From her first memory he’s been a part of her family’s life. A man with a critical drug addiction is the one left to care for her mother, siblings, and herself. This addiction has led him to use his emotions as weapons to harm the people he promised to love. The struggles within her household are both mentally and physically challenging, but her personal perspective exemplifies hers as well as her family’s fight.
“It was from when I can first remember to about ten. Basically my parents would fight a lot,” she said. “One time he got so angry about something that he ended up getting a cane that I had from dance class and broke it on my grandmother’s head, and sprayed her in the face with febreze. Then he threw glasses and bowls against the wall.”
Occasional use turns into a habit, which in turn becomes an addiction. This lifestyle he led acted as a snowball effect that continued to grow and destroy everything in its path.
“I remember this part very clearly. We lived in an apartment and I knew the neighbor behind us, so whenever we needed help I would knock on the wall three times and then she’d come get us,” she said.
A substance can have a powerful effect on a person’s mind. Often people look for safety or an escape from those around them to be free from the damage someone with a drug addiction can cause.

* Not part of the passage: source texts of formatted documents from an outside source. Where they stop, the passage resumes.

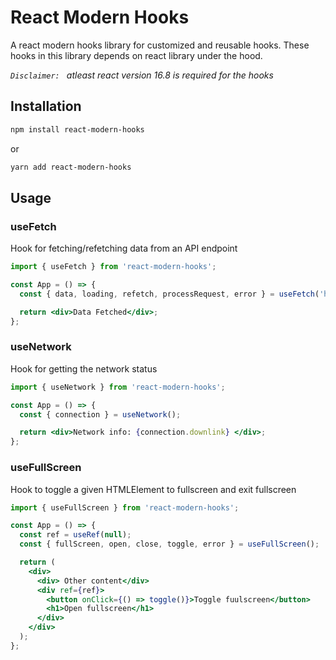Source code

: # React Modern Hooks

A react modern hooks library for customized and reusable hooks.
These hooks in this library depends on react library under the hood.

_`Disclaimer: ` atleast react version 16.8 is required for the hooks_

## Installation

```bash
npm install react-modern-hooks

```

or

```bash
yarn add react-modern-hooks
```

## Usage

### useFetch

Hook for fetching/refetching data from an API endpoint

```jsx
import { useFetch } from 'react-modern-hooks';

const App = () => {
  const { data, loading, refetch, processRequest, error } = useFetch('https://jsonplaceholder.typicode.com/todos');

  return <div>Data Fetched</div>;
};
```

### useNetwork

Hook for getting the network status

```jsx
import { useNetwork } from 'react-modern-hooks';

const App = () => {
  const { connection } = useNetwork();

  return <div>Network info: {connection.downlink} </div>;
};
```

### useFullScreen

Hook to toggle a given HTMLElement to fullscreen and exit fullscreen

```jsx
import { useFullScreen } from 'react-modern-hooks';

const App = () => {
  const ref = useRef(null);
  const { fullScreen, open, close, toggle, error } = useFullScreen();

  return (
    <div>
      <div> Other content</div>
      <div ref={ref}>
        <button onClick={() => toggle()}>Toggle fuulscreen</button>
        <h1>Open fullscreen</h1>
      </div>
    </div>
  );
};
```
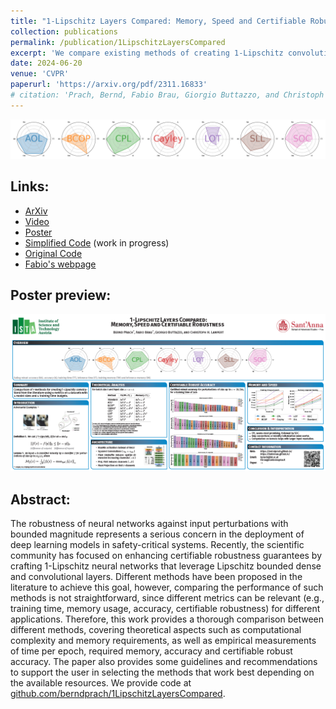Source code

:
 ```yaml
---
title: "1-Lipschitz Layers Compared: Memory, Speed and Certifiable Robustness"
collection: publications
permalink: /publication/1LipschitzLayersCompared
excerpt: 'We compare existing methods of creating 1-Lipschitz convolutions, analysing them both theoretically as well as experimentally.'
date: 2024-06-20
venue: 'CVPR'
paperurl: 'https://arxiv.org/pdf/2311.16833'
# citation: 'Prach, Bernd, Fabio Brau, Giorgio Buttazzo, and Christoph H. Lampert. "1-Lipschitz Layers Compared: Memory, Speed, and Certifiable Robustness." arXiv preprint arXiv:2311.16833 (2023).'
---
```


<meta property="og:image" content="https://berndprach.github.io/images/poster.png" />

<img src="/images/star_plot_line.png" alt="Radar plot of results" width="1200"/>


## Links:
- [ArXiv](https://arxiv.org/abs/2311.16833)
- [Video](https://www.youtube.com/watch?v=5l0kkrAMqDg)
- [Poster](https://drive.google.com/file/d/1774juF7XtxgJTUi8g0a8B8sH8AuSvRj7/view?usp=sharing)
- [Simplified Code](https://github.com/berndprach/OneLipschitzLayersCompared) (work in progress)
- [Original Code](https://github.com/berndprach/1LipschitzLayersCompared)
- [Fabio's webpage](https://fabiobrau.github.io/)


## Poster preview:
<a href="https://drive.google.com/file/d/1774juF7XtxgJTUi8g0a8B8sH8AuSvRj7/view?usp=sharing">
  <img src="/images/poster.png" alt="Poster" width="1200"/>
</a>

## Abstract:
The robustness of neural networks against input perturbations with bounded magnitude represents a serious concern 
in the deployment of deep learning models in safety-critical systems. Recently, the scientific community has 
focused on enhancing certifiable robustness guarantees by crafting 1-Lipschitz neural networks that leverage 
Lipschitz bounded dense and convolutional layers. Different methods have been proposed in the literature to 
achieve this goal, however, comparing the performance of such methods is not straightforward, since different 
metrics can be relevant (e.g., training time, memory usage, accuracy, certifiable robustness) for different 
applications. Therefore, this work provides a thorough comparison between different methods, covering theoretical 
aspects such as computational complexity and memory requirements, as well as empirical measurements of time per 
epoch, required memory, accuracy and certifiable robust accuracy. The paper also provides some guidelines and 
recommendations to support the user in selecting the methods that work best depending on the available resources. 
We provide code at [github.com/berndprach/1LipschitzLayersCompared](https://github.com/berndprach/1LipschitzLayersCompared).

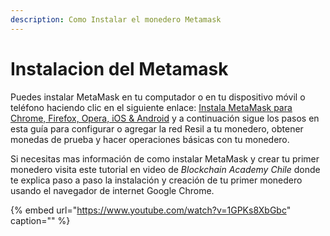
 ```yaml
---
description: Como Instalar el monedero Metamask
---
```

# Instalacion del Metamask

Puedes instalar MetaMask en tu computador o en tu dispositivo móvil o teléfono haciendo clic en el siguiente enlace:
[Instala MetaMask para Chrome, Firefox, Opera, iOS & Android](https://metamask.io/download.html) y a continuación sigue los pasos en esta guía para configurar o agregar la red Resil a tu monedero, obtener monedas de prueba y hacer operaciones básicas con tu monedero.

Si necesitas mas información de como instalar MetaMask y crear tu primer monedero visita este tutorial en video de  _Blockchain Academy Chile_ donde te explica paso a paso la instalación y creación de tu primer monedero usando el navegador de internet Google Chrome.

{% embed url="https://www.youtube.com/watch?v=1GPKs8XbGbc" caption="" %}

“He would threaten my mom and say that he would kill us, kill my brother, my sister and me. You could tell it was drugs. That’s why he died, a drug overdose,” she said. “My grandpa would always tell my mom ‘he is your husband’ and try to stick up for him. I guess that’s why my mom felt obligated to stay with him.”
Many feel like they lose a sense of pride and aren’t being responsible if they stay with their abuser. They feel as if they are the problem if they leave their significant other, but the abuser is always the problem.
“Since the twins were so little they couldn’t do anything, so we would just have to kick him out a lot, but I mean he never did hit us or touch us, but he did hit my mom and she defended herself in the only ways she could.”
The significant other of the abuser often feel like failures or unworthy of their relationship when they truly deserve better. Many partners take on an extra heavy weight desperately trying to “fix” their situation. She recalls the last drastic moment she and her family had with the man she was supposed to rely on.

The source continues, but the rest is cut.